◆ **Required action**:
Among the entries that follow, the required portion opens with the line containing "compatible Android device!" and closes with the line containing "The takeaway from". Give that portion again exactly, and nothing else.

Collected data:
■ ■ ■ ■ ■
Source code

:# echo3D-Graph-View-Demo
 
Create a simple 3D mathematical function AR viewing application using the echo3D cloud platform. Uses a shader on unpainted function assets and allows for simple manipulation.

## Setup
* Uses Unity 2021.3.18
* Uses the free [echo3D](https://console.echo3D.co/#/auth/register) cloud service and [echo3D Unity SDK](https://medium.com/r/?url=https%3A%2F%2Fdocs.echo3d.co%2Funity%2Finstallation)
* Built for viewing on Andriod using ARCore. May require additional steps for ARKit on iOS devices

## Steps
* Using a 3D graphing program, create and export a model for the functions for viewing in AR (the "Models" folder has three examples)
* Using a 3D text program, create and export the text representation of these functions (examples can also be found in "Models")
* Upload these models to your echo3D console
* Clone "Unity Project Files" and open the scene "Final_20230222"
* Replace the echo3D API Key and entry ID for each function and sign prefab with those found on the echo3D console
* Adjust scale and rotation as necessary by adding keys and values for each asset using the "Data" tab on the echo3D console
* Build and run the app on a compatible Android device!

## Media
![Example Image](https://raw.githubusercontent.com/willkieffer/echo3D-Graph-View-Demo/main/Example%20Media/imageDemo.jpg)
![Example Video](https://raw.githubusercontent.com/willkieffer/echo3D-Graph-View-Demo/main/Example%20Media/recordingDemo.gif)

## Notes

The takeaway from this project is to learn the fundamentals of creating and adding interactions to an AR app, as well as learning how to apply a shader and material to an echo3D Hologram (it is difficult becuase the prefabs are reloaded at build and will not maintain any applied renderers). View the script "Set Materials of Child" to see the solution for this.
■ ■ ■ ■ ■
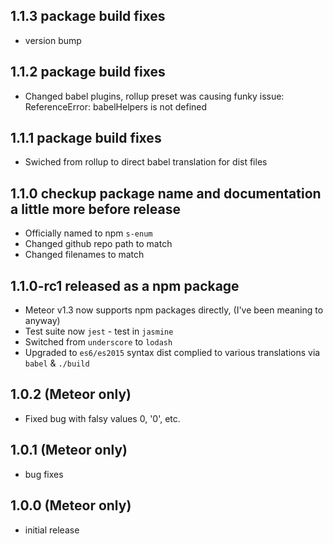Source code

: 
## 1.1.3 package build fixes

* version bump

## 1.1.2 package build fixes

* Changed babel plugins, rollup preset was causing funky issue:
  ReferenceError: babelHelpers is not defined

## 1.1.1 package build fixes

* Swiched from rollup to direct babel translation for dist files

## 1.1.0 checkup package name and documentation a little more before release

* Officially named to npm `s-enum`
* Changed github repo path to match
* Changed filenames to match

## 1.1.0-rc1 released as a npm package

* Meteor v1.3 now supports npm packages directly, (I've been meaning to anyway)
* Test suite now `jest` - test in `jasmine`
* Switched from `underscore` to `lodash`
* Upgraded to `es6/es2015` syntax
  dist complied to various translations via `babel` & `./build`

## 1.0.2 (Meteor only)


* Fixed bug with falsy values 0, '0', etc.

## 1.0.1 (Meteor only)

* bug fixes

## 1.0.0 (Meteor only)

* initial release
■ ■ ■ ■ ■
◆ **Exercise solution**:
* Build and run the app on a compatible Android device!

## Media
![Example Image](https://raw.githubusercontent.com/willkieffer/echo3D-Graph-View-Demo/main/Example%20Media/imageDemo.jpg)
![Example Video](https://raw.githubusercontent.com/willkieffer/echo3D-Graph-View-Demo/main/Example%20Media/recordingDemo.gif)

## Notes

The takeaway from this project is to learn the fundamentals of creating and adding interactions to an AR app, as well as learning how to apply a shader and material to an echo3D Hologram (it is difficult becuase the prefabs are reloaded at build and will not maintain any applied renderers). View the script "Set Materials of Child" to see the solution for this.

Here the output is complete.